Nordic forest companies to invest USD 3 billion
Forest companies in Northern Europe have announced plans to investment three billion dollars in 2014 in attempt to move beyond mostly producing newsprint and commodity packaging grades.
Just over the past few months, there have been a number of announcements in investments made by forest companies in Finland, Norway and Sweden totaling close to three billion dollars.
The primarily end-products will be softwood market pulp and virgin fiber-based container board, but major investments are also being consider in increasing the utilization of forest biomass for energy on a larger scale. Although the investment decisions have not been finalized for all projects, these ruminations are a sign that the forest industry in this part of the world sees the future in a much brighter light than just a few years ago, according to WRQ.

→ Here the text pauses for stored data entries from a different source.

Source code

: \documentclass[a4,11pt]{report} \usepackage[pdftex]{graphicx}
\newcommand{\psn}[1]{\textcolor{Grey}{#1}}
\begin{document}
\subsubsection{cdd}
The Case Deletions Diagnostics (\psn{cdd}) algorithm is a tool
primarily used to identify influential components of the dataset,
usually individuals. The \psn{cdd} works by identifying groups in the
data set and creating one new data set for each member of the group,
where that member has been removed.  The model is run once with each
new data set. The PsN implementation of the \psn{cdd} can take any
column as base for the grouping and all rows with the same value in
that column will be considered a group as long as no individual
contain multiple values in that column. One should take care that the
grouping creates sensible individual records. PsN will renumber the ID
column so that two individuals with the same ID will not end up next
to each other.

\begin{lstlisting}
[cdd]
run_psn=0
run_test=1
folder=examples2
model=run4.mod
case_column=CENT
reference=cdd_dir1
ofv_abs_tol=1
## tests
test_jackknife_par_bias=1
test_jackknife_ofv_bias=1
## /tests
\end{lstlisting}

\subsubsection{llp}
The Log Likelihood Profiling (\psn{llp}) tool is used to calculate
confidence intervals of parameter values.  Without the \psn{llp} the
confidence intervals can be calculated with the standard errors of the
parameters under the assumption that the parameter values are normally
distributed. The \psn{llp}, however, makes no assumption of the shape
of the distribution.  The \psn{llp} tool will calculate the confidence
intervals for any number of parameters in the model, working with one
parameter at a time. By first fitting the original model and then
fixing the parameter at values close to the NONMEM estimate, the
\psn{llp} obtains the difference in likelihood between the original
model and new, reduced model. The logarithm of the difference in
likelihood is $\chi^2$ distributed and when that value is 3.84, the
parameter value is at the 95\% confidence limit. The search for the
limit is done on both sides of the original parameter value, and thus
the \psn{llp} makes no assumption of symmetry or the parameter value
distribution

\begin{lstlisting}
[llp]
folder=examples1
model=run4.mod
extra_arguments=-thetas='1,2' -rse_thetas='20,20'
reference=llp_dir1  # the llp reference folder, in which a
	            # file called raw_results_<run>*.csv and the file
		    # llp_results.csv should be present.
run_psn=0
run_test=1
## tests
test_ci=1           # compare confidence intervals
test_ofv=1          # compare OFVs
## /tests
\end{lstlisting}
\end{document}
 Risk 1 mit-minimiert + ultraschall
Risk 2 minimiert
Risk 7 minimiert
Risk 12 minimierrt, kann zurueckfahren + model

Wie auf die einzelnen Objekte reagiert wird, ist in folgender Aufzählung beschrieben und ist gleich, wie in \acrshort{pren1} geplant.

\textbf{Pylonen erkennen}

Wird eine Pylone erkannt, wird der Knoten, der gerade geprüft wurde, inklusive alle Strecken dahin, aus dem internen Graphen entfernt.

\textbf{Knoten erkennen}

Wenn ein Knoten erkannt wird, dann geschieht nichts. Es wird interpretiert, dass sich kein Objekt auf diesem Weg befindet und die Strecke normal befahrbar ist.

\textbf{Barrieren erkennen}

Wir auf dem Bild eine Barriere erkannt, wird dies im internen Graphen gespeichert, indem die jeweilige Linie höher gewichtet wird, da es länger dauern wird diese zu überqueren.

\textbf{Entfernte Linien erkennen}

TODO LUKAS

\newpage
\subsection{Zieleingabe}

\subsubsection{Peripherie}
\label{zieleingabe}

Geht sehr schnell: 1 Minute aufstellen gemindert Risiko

In addition to the investments in the pulp and paper industry, there has also been an announcement that the Swedish forest owner federation Sodra, together with the Norwegian energy company Statkraft, Europe’s largest producer of renewable energy, intends to establish an biofuel conglomerate at the site of the now closed pulpmill in Tofte, Norway.
In Finland, Metsä Fiber has plans to invest 1,5 billion dollars in a plant that will produce softwood pulp, renewable bioenergy and what the company categorizes as various bio-materials.
These recent developments in the Nordic countries may very well be the beginning of the biggest transformation of the softwood fiber-based forest industry we have seen in decades, not only in Northern Europe but in other regions of the world as well where coniferous forests is the dominant forest-type, ends WRQ.